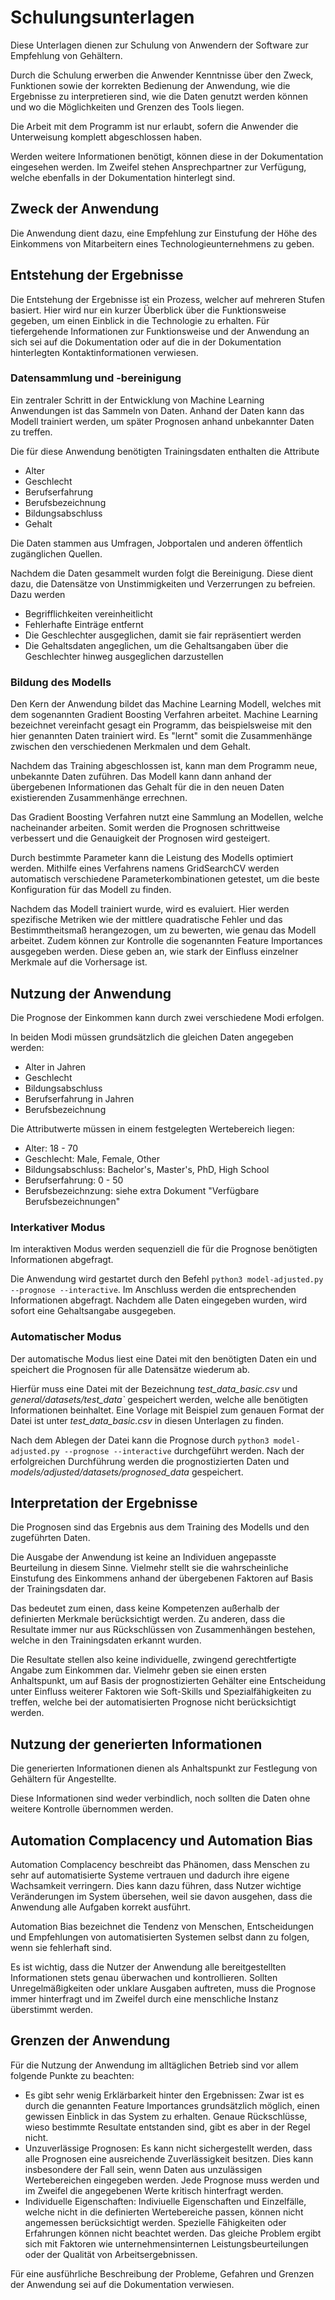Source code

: # Schulungsunterlagen
Diese Unterlagen dienen zur Schulung von Anwendern der Software zur Empfehlung von Gehältern.

Durch die Schulung erwerben die Anwender Kenntnisse über den Zweck, Funktionen sowie der korrekten Bedienung der Anwendung,
wie die Ergebnisse zu interpretieren sind, wie die Daten genutzt werden können und wo die Möglichkeiten und Grenzen
des Tools liegen.

Die Arbeit mit dem Programm ist nur erlaubt, sofern die Anwender die Unterweisung komplett abgeschlossen haben.

Werden weitere Informationen benötigt, können diese in der Dokumentation eingesehen werden.
Im Zweifel stehen Ansprechpartner zur Verfügung, welche ebenfalls in der Dokumentation hinterlegt sind.

## Zweck der Anwendung
Die Anwendung dient dazu, eine Empfehlung zur Einstufung der Höhe des Einkommens von Mitarbeitern eines Technologieunternehmens zu geben.

## Entstehung der Ergebnisse
Die Entstehung der Ergebnisse ist ein Prozess, welcher auf mehreren Stufen basiert.
Hier wird nur ein kurzer Überblick über die Funktionsweise gegeben, um einen Einblick in die Technologie zu erhalten.
Für tiefergehende Informationen zur Funktionsweise und der Anwendung an sich sei auf die Dokumentation oder
auf die in der Dokumentation hinterlegten Kontaktinformationen verwiesen.

### Datensammlung und -bereinigung
Ein zentraler Schritt in der Entwicklung von Machine Learning Anwendungen ist das Sammeln von Daten.
Anhand der Daten kann das Modell trainiert werden, um später Prognosen anhand unbekannter Daten zu treffen.

Die für diese Anwendung benötigten Trainingsdaten enthalten die Attribute
- Alter
- Geschlecht
- Berufserfahrung
- Berufsbezeichnung
- Bildungsabschluss
- Gehalt

Die Daten stammen aus Umfragen, Jobportalen und anderen öffentlich zugänglichen Quellen.

Nachdem die Daten gesammelt wurden folgt die Bereinigung. Diese dient dazu, die Datensätze von Unstimmigkeiten und Verzerrungen zu befreien.
Dazu werden
- Begrifflichkeiten vereinheitlicht
- Fehlerhafte Einträge entfernt
- Die Geschlechter ausgeglichen, damit sie fair repräsentiert werden
- Die Gehaltsdaten angeglichen, um die Gehaltsangaben über die Geschlechter hinweg ausgeglichen darzustellen

### Bildung des Modells
Den Kern der Anwendung bildet das Machine Learning Modell, welches mit dem sogenannten Gradient Boosting Verfahren arbeitet.
Machine Learning bezeichnet vereinfacht gesagt ein Programm, das beispielsweise mit den hier genannten Daten trainiert wird.
Es "lernt" somit die Zusammenhänge zwischen den verschiedenen Merkmalen und dem Gehalt.

Nachdem das Training abgeschlossen ist, kann man dem Programm neue, unbekannte Daten zuführen. Das Modell kann dann anhand
der übergebenen Informationen das Gehalt für die in den neuen Daten existierenden Zusammenhänge errechnen.

Das Gradient Boosting Verfahren nutzt eine Sammlung an Modellen, welche nacheinander arbeiten. Somit werden die Prognosen schrittweise
verbessert und die Genauigkeit der Prognosen wird gesteigert.

Durch bestimmte Parameter kann die Leistung des Modells optimiert werden. Mithilfe eines Verfahrens namens GridSearchCV werden
automatisch verschiedene Parameterkombinationen getestet, um die beste Konfiguration für das Modell zu finden.

Nachdem das Modell trainiert wurde, wird es evaluiert.
Hier werden spezifische Metriken wie der mittlere quadratische Fehler und das Bestimmtheitsmaß herangezogen, um zu bewerten,
wie genau das Modell arbeitet. Zudem können zur Kontrolle die sogenannten Feature Importances ausgegeben werden.
Diese geben an, wie stark der Einfluss einzelner Merkmale auf die Vorhersage ist.

## Nutzung der Anwendung
Die Prognose der Einkommen kann durch zwei verschiedene Modi erfolgen.

In beiden Modi müssen grundsätzlich die gleichen Daten angegeben werden:
- Alter in Jahren
- Geschlecht
- Bildungsabschluss
- Berufserfahrung in Jahren
- Berufsbezeichnung

Die Attributwerte müssen in einem festgelegten Wertebereich liegen:
- Alter: 18 - 70
- Geschlecht: Male, Female, Other
- Bildungsabschluss: Bachelor's, Master's, PhD, High School
- Berufserfahrung: 0 - 50
- Berufsbezeichnzung: siehe extra Dokument "Verfügbare Berufsbezeichnungen"

### Interkativer Modus
Im interaktiven Modus werden sequenziell die für die Prognose benötigten Informationen abgefragt.

Die Anwendung wird gestartet durch den Befehl ```python3 model-adjusted.py --prognose --interactive```.
Im Anschluss werden die entsprechenden Informationen abgefragt.
Nachdem alle Daten eingegeben wurden, wird sofort eine Gehaltsangabe ausgegeben.

### Automatischer Modus
Der automatische Modus liest eine Datei mit den benötigten Daten ein und speichert die Prognosen für alle Datensätze wiederum ab.

Hierfür muss eine Datei mit der Bezeichnung *test_data_basic.csv* und *general/datasets/test_data`* gespeichert werden, welche alle benötigten Informationen beinhaltet.
Eine Vorlage mit Beispiel zum genauen Format der Datei ist unter *test_data_basic.csv* in diesen Unterlagen zu finden.

Nach dem Ablegen der Datei kann die Prognose durch ```python3 model-adjusted.py --prognose --interactive``` durchgeführt werden.
Nach der erfolgreichen Durchführung werden die prognostizierten Daten und *models/adjusted/datasets/prognosed_data* gespeichert.

## Interpretation der Ergebnisse
Die Prognosen sind das Ergebnis aus dem Training des Modells und den zugeführten Daten.

Die Ausgabe der Anwendung ist keine an Individuen angepasste Beurteilung in diesem Sinne.
Vielmehr stellt sie die wahrscheinliche Einstufung des Einkommens anhand der übergebenen Faktoren auf Basis
der Trainingsdaten dar.

Das bedeutet zum einen, dass keine Kompetenzen außerhalb der definierten Merkmale berücksichtigt werden.
Zu anderen, dass die Resultate immer nur aus Rückschlüssen von Zusammenhängen bestehen, welche in den Trainingsdaten erkannt wurden.

Die Resultate stellen also keine individuelle, zwingend gerechtfertigte Angabe zum Einkommen dar.
Vielmehr geben sie einen ersten Anhaltspunkt, um auf Basis der prognostizierten Gehälter eine Entscheidung unter Einfluss
weiterer Faktoren wie Soft-Skills und Spezialfähigkeiten zu treffen, welche bei der automatisierten Prognose nicht berücksichtigt werden.

## Nutzung der generierten Informationen
Die generierten Informationen dienen als Anhaltspunkt zur Festlegung von Gehältern für Angestellte.

Diese Informationen sind weder verbindlich, noch sollten die Daten ohne weitere Kontrolle übernommen werden.

## Automation Complacency und Automation Bias
Automation Complacency beschreibt das Phänomen, dass Menschen zu sehr auf automatisierte Systeme vertrauen und dadurch ihre eigene Wachsamkeit verringern. Dies kann dazu führen, dass Nutzer wichtige Veränderungen im System übersehen, weil sie davon ausgehen, dass die Anwendung alle Aufgaben korrekt ausführt.

Automation Bias bezeichnet die Tendenz von Menschen, Entscheidungen und Empfehlungen von automatisierten Systemen selbst dann zu folgen, wenn sie fehlerhaft sind.

Es ist wichtig, dass die Nutzer der Anwendung alle bereitgestellten Informationen stets genau überwachen und kontrollieren.
Sollten Unregelmäßigkeiten oder unklare Ausgaben auftreten, muss die Prognose immer hinterfragt und im Zweifel durch eine menschliche Instanz überstimmt werden.

## Grenzen der Anwendung
Für die Nutzung der Anwendung im alltäglichen Betrieb sind vor allem folgende Punkte zu beachten:
- Es gibt sehr wenig Erklärbarkeit hinter den Ergebnissen: Zwar ist es durch die genannten Feature Importances grundsätzlich möglich, einen gewissen Einblick in das System zu erhalten. Genaue Rückschlüsse, wieso bestimmte Resultate entstanden sind, gibt es aber in der Regel nicht.
- Unzuverlässige Prognosen: Es kann nicht sichergestellt werden, dass alle Prognosen eine ausreichende Zuverlässigkeit besitzen.
Dies kann insbesondere der Fall sein, wenn Daten aus unzulässigen Wertebereichen eingegeben werden. Jede Prognose muss werden und im Zweifel die angegebenen Werte kritisch hinterfragt werden.
- Individuelle Eigenschaften: Indiviuelle Eigenschaften und Einzelfälle, welche nicht in die definierten Wertebereiche passen, können nicht angemessen berücksichtigt werden. Spezielle Fähigkeiten oder Erfahrungen können nicht beachtet werden. Das gleiche Problem ergibt sich mit Faktoren wie unternehmensinternen Leistungsbeurteilungen oder der Qualität von Arbeitsergebnissen.

Für eine ausführliche Beschreibung der Probleme, Gefahren und Grenzen der Anwendung sei auf die Dokumentation verwiesen.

-=-=-=-=-

* EXERCISE GOAL: Set down exactly the lines from the start of the records through the line containing "Werden weitere Informationen", both included, and omit the pictures.

* YOUR SOLUTION:
Source code

: # Schulungsunterlagen
Diese Unterlagen dienen zur Schulung von Anwendern der Software zur Empfehlung von Gehältern.

Durch die Schulung erwerben die Anwender Kenntnisse über den Zweck, Funktionen sowie der korrekten Bedienung der Anwendung,
wie die Ergebnisse zu interpretieren sind, wie die Daten genutzt werden können und wo die Möglichkeiten und Grenzen
des Tools liegen.

Die Arbeit mit dem Programm ist nur erlaubt, sofern die Anwender die Unterweisung komplett abgeschlossen haben.

Werden weitere Informationen benötigt, können diese in der Dokumentation eingesehen werden.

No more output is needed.